**YOUR INSTRUCTIONS**
From the listing below, extract each line containing the string "function".

◇ ◇ ◇ ◇ ◇ ◇ ◇

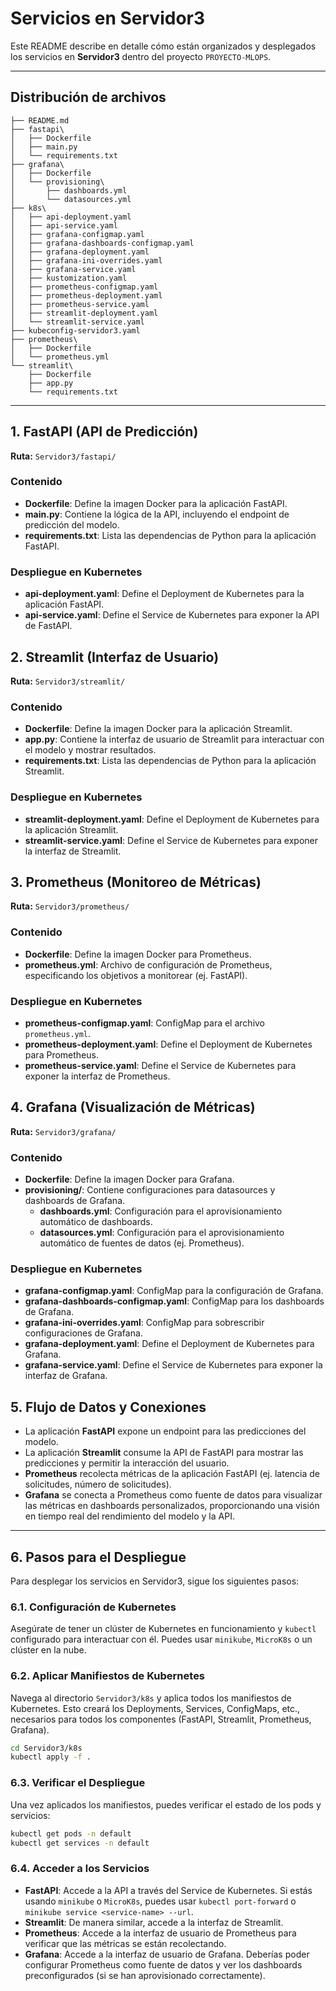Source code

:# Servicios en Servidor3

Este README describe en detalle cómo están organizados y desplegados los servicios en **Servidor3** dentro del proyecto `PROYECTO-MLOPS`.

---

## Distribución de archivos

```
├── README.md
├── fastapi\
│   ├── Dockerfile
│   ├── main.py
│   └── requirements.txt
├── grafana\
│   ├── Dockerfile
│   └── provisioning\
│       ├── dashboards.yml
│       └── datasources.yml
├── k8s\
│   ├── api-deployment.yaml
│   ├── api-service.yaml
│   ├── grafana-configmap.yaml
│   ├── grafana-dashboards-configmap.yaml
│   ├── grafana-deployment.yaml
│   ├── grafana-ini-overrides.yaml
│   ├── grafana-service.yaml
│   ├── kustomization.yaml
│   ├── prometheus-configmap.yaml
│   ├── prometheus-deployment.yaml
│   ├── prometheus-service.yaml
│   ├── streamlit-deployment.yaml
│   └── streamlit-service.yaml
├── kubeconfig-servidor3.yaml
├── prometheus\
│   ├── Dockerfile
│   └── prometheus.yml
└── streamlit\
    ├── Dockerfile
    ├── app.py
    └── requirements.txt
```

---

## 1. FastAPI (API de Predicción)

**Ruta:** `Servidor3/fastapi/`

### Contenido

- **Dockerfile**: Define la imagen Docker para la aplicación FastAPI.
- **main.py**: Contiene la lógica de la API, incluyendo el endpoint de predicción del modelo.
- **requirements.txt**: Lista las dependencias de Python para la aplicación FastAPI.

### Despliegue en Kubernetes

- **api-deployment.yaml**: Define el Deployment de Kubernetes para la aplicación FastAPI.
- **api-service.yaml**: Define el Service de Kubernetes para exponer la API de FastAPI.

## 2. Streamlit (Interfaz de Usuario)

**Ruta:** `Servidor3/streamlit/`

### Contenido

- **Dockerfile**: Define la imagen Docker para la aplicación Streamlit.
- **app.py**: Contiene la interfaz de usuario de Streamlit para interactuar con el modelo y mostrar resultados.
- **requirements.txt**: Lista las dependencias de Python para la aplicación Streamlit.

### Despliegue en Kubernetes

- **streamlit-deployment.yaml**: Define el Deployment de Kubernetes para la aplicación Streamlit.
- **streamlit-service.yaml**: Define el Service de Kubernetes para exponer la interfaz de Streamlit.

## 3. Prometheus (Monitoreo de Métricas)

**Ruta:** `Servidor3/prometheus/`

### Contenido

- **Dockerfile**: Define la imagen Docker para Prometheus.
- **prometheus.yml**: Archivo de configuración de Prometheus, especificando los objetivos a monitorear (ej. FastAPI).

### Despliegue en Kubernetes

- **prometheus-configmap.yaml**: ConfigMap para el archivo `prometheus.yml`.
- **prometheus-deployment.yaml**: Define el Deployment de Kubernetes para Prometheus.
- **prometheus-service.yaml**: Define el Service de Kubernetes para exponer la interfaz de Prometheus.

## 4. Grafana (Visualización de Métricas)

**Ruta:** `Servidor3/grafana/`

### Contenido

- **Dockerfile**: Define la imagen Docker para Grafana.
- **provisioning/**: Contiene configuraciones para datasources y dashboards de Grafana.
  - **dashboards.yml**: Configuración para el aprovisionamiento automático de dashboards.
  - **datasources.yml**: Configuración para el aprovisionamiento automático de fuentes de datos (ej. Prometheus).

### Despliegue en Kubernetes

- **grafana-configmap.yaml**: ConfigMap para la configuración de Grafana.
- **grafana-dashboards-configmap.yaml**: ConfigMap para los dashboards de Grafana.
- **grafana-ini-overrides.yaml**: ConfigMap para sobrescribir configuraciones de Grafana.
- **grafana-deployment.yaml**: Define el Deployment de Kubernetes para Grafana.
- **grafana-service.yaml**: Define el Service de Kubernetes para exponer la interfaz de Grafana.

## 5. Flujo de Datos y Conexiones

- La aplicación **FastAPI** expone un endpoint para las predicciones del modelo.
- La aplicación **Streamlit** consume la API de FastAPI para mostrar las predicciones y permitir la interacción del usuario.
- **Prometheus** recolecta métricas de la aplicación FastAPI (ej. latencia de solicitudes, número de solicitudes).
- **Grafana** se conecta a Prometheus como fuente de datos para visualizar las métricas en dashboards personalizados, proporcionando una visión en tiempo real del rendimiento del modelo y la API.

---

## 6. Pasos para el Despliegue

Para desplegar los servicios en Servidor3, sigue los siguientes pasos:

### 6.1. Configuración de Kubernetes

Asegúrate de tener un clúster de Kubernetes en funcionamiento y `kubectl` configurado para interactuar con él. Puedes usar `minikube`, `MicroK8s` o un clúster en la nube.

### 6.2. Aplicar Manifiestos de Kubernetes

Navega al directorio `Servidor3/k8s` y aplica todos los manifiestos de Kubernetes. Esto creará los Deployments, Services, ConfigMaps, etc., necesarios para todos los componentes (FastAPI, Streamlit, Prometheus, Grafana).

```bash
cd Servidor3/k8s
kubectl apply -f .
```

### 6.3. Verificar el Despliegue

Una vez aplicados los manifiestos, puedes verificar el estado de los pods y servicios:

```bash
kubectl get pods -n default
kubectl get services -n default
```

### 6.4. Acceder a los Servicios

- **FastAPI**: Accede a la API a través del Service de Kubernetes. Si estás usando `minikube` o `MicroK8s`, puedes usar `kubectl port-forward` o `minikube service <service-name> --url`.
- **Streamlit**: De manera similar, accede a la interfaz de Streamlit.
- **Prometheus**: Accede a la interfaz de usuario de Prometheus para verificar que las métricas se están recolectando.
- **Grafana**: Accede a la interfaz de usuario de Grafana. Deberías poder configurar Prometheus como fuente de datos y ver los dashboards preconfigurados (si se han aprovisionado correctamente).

◇ ◇ ◇ ◇ ◇ ◇ ◇

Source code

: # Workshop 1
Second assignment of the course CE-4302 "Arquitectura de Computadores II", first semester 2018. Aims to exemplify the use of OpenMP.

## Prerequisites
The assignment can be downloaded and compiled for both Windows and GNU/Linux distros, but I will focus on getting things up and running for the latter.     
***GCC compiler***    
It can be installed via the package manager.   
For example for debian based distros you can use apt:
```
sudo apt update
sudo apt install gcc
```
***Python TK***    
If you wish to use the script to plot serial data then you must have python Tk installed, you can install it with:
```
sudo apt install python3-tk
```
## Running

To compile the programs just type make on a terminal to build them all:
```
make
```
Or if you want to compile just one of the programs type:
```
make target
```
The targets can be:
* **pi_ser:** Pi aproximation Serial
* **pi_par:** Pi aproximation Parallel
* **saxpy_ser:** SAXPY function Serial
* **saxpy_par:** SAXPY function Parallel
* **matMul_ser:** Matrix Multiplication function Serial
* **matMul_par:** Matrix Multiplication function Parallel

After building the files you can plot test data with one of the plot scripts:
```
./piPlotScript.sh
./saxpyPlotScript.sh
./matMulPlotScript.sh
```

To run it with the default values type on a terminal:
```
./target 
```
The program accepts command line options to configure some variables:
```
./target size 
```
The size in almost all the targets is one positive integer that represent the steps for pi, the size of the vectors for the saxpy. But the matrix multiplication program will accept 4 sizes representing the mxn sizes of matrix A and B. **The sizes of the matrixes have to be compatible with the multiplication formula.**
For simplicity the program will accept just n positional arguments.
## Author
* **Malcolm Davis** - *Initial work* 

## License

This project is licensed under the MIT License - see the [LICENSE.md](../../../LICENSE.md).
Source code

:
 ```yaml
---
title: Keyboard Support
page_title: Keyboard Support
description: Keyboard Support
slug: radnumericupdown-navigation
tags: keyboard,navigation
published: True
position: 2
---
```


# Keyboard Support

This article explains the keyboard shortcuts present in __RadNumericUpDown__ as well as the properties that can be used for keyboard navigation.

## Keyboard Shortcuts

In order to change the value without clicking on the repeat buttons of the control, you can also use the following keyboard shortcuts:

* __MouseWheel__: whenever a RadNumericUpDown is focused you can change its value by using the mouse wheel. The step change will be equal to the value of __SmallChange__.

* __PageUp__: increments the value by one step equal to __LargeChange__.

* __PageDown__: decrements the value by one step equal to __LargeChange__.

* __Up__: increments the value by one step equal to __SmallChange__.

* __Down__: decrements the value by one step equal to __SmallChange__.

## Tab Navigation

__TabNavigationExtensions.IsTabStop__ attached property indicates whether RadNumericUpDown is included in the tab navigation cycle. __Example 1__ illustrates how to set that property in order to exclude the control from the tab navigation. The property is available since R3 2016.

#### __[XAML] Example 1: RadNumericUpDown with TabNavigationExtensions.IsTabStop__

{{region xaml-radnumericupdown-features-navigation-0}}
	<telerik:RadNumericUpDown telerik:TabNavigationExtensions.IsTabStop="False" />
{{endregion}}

◇ ◇ ◇ ◇ ◇ ◇ ◇

**TASK SOLUTION**
* **saxpy_ser:** SAXPY function Serial
* **saxpy_par:** SAXPY function Parallel
* **matMul_ser:** Matrix Multiplication function Serial
* **matMul_par:** Matrix Multiplication function Parallel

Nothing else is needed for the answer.